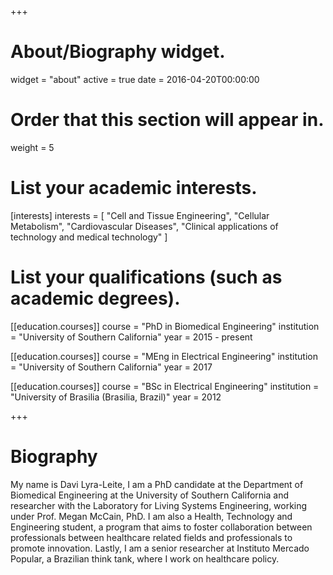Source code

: +++
# About/Biography widget.
widget = "about"
active = true
date = 2016-04-20T00:00:00

# Order that this section will appear in.
weight = 5

# List your academic interests.
[interests]
  interests = [
    "Cell and Tissue Engineering",
    "Cellular Metabolism",
    "Cardiovascular Diseases",
    "Clinical applications of technology and medical technology"
  ]

# List your qualifications (such as academic degrees).
[[education.courses]]
  course = "PhD in Biomedical Engineering"
  institution = "University of Southern California"
  year = 2015 - present

[[education.courses]]
  course = "MEng in Electrical Engineering"
  institution = "University of Southern California"
  year = 2017

[[education.courses]]
  course = "BSc in Electrical Engineering"
  institution = "University of Brasilia (Brasilia, Brazil)"
  year = 2012
 
+++

# Biography

My name is Davi Lyra-Leite, I am a PhD candidate at the Department of Biomedical Engineering at the University of Southern California and researcher with the Laboratory for Living Systems Engineering, working under Prof. Megan McCain, PhD. I am also a Health, Technology and Engineering student, a program that aims to foster collaboration between professionals between healthcare related fields and professionals to promote innovation. Lastly, I am a senior researcher at Instituto Mercado Popular, a Brazilian think tank, where I work on healthcare policy.
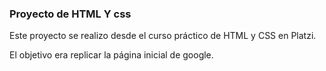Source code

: ### Proyecto de HTML Y css

Este proyecto se realizo desde el curso práctico de HTML y CSS en Platzi.

El objetivo era replicar la página inicial de google.
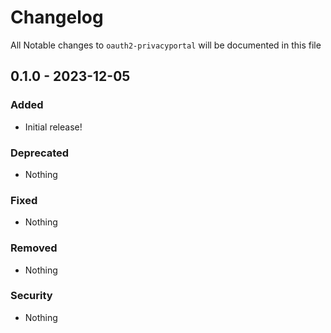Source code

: # Changelog

All Notable changes to `oauth2-privacyportal` will be documented in this file

## 0.1.0 - 2023-12-05

### Added
- Initial release!

### Deprecated
- Nothing

### Fixed
- Nothing

### Removed
- Nothing

### Security
- Nothing
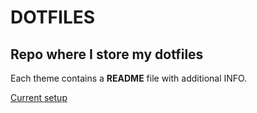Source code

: # DOTFILES

## Repo where I store my dotfiles

Each theme contains a **README** file with additional INFO.

[Current setup](themes/laptop/v3-arch/README.md)
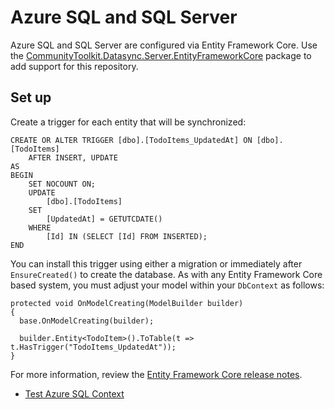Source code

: # Azure SQL and SQL Server

Azure SQL and SQL Server are configured via Entity Framework Core.  Use the [CommunityToolkit.Datasync.Server.EntityFrameworkCore](https://www.nuget.org/packages/CommunityToolkit.Datasync.Server.EntityFrameworkCore) package to add support for this repository.

## Set up

Create a trigger for each entity that will be synchronized:

    CREATE OR ALTER TRIGGER [dbo].[TodoItems_UpdatedAt] ON [dbo].[TodoItems]
        AFTER INSERT, UPDATE
    AS
    BEGIN
        SET NOCOUNT ON;
        UPDATE 
            [dbo].[TodoItems] 
        SET 
            [UpdatedAt] = GETUTCDATE() 
        WHERE 
            [Id] IN (SELECT [Id] FROM INSERTED);
    END

You can install this trigger using either a migration or immediately after `EnsureCreated()` to create the database.  As with any Entity Framework Core based system, you must adjust your model within your `DbContext` as follows:

    protected void OnModelCreating(ModelBuilder builder)
    {
      base.OnModelCreating(builder);

      builder.Entity<TodoItem>().ToTable(t => t.HasTrigger("TodoItems_UpdatedAt"));
    }

For more information, review the [Entity Framework Core release notes](https://learn.microsoft.com/ef/core/what-is-new/ef-core-7.0/breaking-changes?tabs=v7#sqlserver-tables-with-triggers).

* [Test Azure SQL Context](https://github.com/CommunityToolkit/Datasync/blob/main/tests/CommunityToolkit.Datasync.TestCommon/Databases/AzureSql/AzureSqlDbContext.cs)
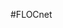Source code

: <img src="data:image/png;base64,iVBORw0KGgoAAAANSUhEUgAABDgAAAQ4CAYAAADsEGyPAAAAAXNSR0IArs4c6QAAIABJREFUeF7s3QfUXGWZAOAXRZGOCFY6uBZAurqwUqSsuKggRRQrVVAQBKRIld4EKaH3SAkpEiBAekIS0iC9QnrvPSF9z/zRXUCS" alt="FLOCnet Logo" width="200"/>

#FLOCnet
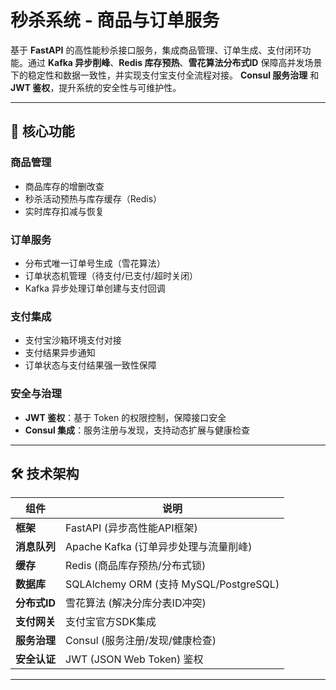 # 秒杀系统 - 商品与订单服务

基于 **FastAPI** 的高性能秒杀接口服务，集成商品管理、订单生成、支付闭环功能。通过 **Kafka 异步削峰**、**Redis 库存预热**、**雪花算法分布式ID** 保障高并发场景下的稳定性和数据一致性，并实现支付宝支付全流程对接。 **Consul 服务治理** 和 **JWT 鉴权**，提升系统的安全性与可维护性。

---

## 🌟 核心功能

### 商品管理
- 商品库存的增删改查
- 秒杀活动预热与库存缓存（Redis）
- 实时库存扣减与恢复

### 订单服务
- 分布式唯一订单号生成（雪花算法）
- 订单状态机管理（待支付/已支付/超时关闭）
- Kafka 异步处理订单创建与支付回调

### 支付集成
- 支付宝沙箱环境支付对接
- 支付结果异步通知
- 订单状态与支付结果强一致性保障

### 安全与治理
- **JWT 鉴权**：基于 Token 的权限控制，保障接口安全
- **Consul 集成**：服务注册与发现，支持动态扩展与健康检查

---

## 🛠️ 技术架构

| 组件              | 说明                                                                 |
|-------------------|--------------------------------------------------------------------|
| **框架**          | FastAPI (异步高性能API框架)                                         |
| **消息队列**      | Apache Kafka (订单异步处理与流量削峰)                               |
| **缓存**          | Redis (商品库存预热/分布式锁)                                       |
| **数据库**        | SQLAlchemy ORM (支持 MySQL/PostgreSQL)                             |
| **分布式ID**      | 雪花算法 (解决分库分表ID冲突)                                       |
| **支付网关**      | 支付宝官方SDK集成                                                   |
| **服务治理**      | Consul (服务注册/发现/健康检查)                                     |
| **安全认证**      | JWT (JSON Web Token) 鉴权                                          |

---
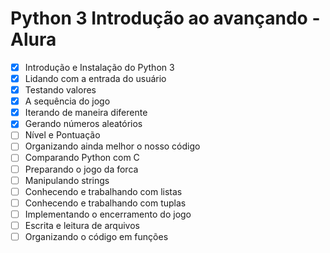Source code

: # Python 3 Introdução ao avançando - Alura

- [x] Introdução e Instalação do Python 3
- [x] Lidando com a entrada do usuário
- [x] Testando valores
- [x] A sequência do jogo
- [x] Iterando de maneira diferente
- [x] Gerando números aleatórios
- [ ] Nível e Pontuação
- [ ] Organizando ainda melhor o nosso código
- [ ] Comparando Python com C
- [ ] Preparando o jogo da forca
- [ ] Manipulando strings
- [ ] Conhecendo e trabalhando com listas
- [ ] Conhecendo e trabalhando com tuplas
- [ ] Implementando o encerramento do jogo
- [ ] Escrita e leitura de arquivos
- [ ] Organizando o código em funções
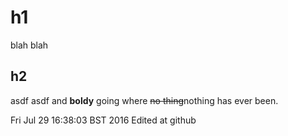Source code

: # h1

blah blah

## h2

asdf asdf and **boldy** going where ~~no thing~~nothing has ever been.

Fri Jul 29 16:38:03 BST 2016
Edited at github
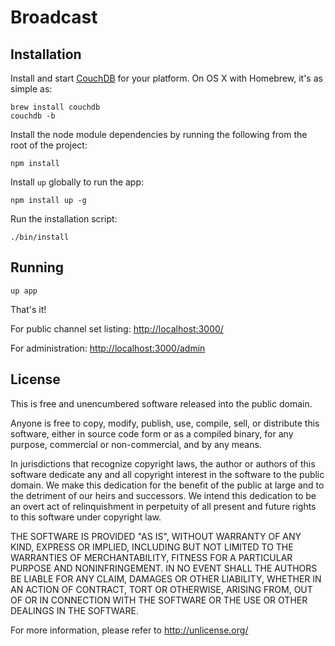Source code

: # Broadcast

## Installation

Install and start [CouchDB](http://couchdb.apache.org/) for your platform. On OS
X with Homebrew, it's as simple as:

    brew install couchdb
    couchdb -b

Install the node module dependencies by running the following from the root of
the project:

    npm install

Install `up` globally to run the app:

    npm install up -g

Run the installation script:

    ./bin/install

## Running

    up app

That's it!

For public channel set listing: [http://localhost:3000/](http://localhost:3000/)

For administration: [http://localhost:3000/admin](http://localhost:3000/admin)

## License

This is free and unencumbered software released into the public domain.

Anyone is free to copy, modify, publish, use, compile, sell, or
distribute this software, either in source code form or as a compiled
binary, for any purpose, commercial or non-commercial, and by any
means.

In jurisdictions that recognize copyright laws, the author or authors
of this software dedicate any and all copyright interest in the
software to the public domain. We make this dedication for the benefit
of the public at large and to the detriment of our heirs and
successors. We intend this dedication to be an overt act of
relinquishment in perpetuity of all present and future rights to this
software under copyright law.

THE SOFTWARE IS PROVIDED "AS IS", WITHOUT WARRANTY OF ANY KIND,
EXPRESS OR IMPLIED, INCLUDING BUT NOT LIMITED TO THE WARRANTIES OF
MERCHANTABILITY, FITNESS FOR A PARTICULAR PURPOSE AND NONINFRINGEMENT.
IN NO EVENT SHALL THE AUTHORS BE LIABLE FOR ANY CLAIM, DAMAGES OR
OTHER LIABILITY, WHETHER IN AN ACTION OF CONTRACT, TORT OR OTHERWISE,
ARISING FROM, OUT OF OR IN CONNECTION WITH THE SOFTWARE OR THE USE OR
OTHER DEALINGS IN THE SOFTWARE.

For more information, please refer to <http://unlicense.org/>
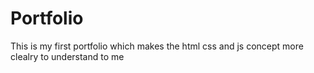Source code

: # Portfolio
This is my first portfolio which makes the  html css and js concept more clealry to understand to me
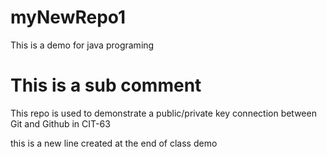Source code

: # myNewRepo1
This is a demo for java programing
# This is a sub comment

This repo is used to demonstrate a public/private key connection between Git and Github
in CIT-63

this is a new line created at the end of class demo
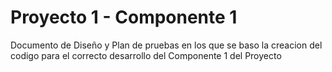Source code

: # Proyecto 1 - Componente 1
Documento de Diseño y Plan de pruebas en los que se baso la creacion del codigo para el correcto desarrollo del Componente 1 del Proyecto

----

**What you have to do**
Check each line of the listing for "copyright". Show those that have it.

**Answer space**
In jurisdictions that recognize copyright laws, the author or authors
of this software dedicate any and all copyright interest in the
software under copyright law.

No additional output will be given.